Stored data entries
——
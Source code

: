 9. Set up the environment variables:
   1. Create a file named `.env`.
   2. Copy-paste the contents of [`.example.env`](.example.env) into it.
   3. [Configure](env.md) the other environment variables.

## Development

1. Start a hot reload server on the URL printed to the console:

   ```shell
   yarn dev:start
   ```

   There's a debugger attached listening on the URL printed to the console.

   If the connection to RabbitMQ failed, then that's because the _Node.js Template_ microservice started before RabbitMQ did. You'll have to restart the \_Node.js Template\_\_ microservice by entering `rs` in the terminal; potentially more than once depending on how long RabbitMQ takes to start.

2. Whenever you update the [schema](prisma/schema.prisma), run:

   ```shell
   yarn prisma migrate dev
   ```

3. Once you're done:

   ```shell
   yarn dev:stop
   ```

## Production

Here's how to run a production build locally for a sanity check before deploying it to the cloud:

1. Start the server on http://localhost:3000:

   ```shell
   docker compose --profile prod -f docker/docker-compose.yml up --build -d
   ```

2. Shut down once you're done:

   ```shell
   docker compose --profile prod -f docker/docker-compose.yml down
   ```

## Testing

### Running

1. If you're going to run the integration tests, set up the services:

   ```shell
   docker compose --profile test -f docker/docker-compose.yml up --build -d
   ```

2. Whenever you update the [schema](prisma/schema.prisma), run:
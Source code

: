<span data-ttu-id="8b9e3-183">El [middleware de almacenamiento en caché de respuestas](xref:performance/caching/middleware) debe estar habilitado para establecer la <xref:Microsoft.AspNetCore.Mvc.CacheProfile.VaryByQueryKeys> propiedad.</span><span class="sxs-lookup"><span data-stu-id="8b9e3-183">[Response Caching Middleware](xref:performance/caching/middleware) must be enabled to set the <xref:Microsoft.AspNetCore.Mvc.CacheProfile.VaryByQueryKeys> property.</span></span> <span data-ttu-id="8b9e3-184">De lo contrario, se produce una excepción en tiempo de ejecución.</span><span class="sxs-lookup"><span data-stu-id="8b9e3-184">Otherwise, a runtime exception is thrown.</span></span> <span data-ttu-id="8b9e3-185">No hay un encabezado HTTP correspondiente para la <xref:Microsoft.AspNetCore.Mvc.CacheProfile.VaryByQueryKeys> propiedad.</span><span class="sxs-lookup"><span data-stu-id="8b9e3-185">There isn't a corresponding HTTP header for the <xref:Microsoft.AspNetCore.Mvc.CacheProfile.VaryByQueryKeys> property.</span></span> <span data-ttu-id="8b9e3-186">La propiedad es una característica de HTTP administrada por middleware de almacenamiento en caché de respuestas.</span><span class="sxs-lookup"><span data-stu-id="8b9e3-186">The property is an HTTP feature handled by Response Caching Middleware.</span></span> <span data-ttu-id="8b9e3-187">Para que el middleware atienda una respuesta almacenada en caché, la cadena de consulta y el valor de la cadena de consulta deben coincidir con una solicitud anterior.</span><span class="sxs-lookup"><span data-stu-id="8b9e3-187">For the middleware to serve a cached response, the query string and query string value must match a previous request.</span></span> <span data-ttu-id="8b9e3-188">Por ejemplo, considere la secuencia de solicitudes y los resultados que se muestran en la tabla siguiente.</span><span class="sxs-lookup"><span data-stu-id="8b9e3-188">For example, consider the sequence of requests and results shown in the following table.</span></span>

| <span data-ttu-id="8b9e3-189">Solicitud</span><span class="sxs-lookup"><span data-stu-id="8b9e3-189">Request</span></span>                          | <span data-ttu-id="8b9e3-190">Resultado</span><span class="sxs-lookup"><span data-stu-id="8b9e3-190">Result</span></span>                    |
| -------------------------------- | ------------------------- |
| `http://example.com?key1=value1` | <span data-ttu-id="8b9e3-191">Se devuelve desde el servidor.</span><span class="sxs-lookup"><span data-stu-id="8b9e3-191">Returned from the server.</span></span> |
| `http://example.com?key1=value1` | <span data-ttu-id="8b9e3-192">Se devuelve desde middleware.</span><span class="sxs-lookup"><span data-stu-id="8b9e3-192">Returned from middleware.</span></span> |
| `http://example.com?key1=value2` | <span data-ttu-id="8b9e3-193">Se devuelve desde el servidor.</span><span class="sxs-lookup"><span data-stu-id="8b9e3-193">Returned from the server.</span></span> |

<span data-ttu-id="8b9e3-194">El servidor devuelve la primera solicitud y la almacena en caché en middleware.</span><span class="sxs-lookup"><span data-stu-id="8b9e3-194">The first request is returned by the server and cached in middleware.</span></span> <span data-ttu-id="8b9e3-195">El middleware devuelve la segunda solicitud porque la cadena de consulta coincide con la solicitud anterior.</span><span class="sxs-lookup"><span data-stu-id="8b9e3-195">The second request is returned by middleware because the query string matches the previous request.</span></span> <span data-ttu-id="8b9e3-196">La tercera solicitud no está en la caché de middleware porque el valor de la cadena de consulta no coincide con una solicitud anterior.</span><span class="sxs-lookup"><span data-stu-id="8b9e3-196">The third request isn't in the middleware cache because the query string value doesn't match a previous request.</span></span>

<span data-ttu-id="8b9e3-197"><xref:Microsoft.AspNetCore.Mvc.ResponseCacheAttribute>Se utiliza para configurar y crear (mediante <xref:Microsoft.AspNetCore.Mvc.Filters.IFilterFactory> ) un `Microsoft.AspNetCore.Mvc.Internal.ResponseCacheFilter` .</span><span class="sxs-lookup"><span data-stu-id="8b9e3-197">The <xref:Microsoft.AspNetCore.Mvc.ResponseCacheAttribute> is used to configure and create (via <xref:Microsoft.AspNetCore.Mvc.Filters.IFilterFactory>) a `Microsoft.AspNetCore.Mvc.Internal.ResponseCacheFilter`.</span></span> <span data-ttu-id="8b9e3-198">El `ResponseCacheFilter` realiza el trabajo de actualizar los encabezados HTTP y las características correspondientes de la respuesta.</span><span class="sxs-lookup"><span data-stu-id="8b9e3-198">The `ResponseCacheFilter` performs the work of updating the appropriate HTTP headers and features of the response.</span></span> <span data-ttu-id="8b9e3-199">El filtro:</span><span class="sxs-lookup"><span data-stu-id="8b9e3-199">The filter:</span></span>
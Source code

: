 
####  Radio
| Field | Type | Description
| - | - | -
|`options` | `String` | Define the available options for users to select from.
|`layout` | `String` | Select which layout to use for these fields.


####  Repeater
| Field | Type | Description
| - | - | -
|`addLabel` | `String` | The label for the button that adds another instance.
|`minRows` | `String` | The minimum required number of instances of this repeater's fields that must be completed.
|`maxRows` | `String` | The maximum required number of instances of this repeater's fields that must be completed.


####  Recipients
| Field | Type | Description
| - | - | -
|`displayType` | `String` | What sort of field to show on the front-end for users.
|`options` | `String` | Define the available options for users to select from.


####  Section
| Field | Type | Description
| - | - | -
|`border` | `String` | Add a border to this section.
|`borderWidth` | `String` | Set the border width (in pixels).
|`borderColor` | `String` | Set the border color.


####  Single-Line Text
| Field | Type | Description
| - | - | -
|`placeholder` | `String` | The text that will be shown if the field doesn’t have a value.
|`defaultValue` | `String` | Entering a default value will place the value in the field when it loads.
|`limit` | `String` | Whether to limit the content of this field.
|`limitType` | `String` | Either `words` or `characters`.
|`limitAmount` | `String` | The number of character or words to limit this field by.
——
TASK BRIEF:
Find how many lines of the preceding data contain "completed", and answer with that number only.

ANSWER BOX:
2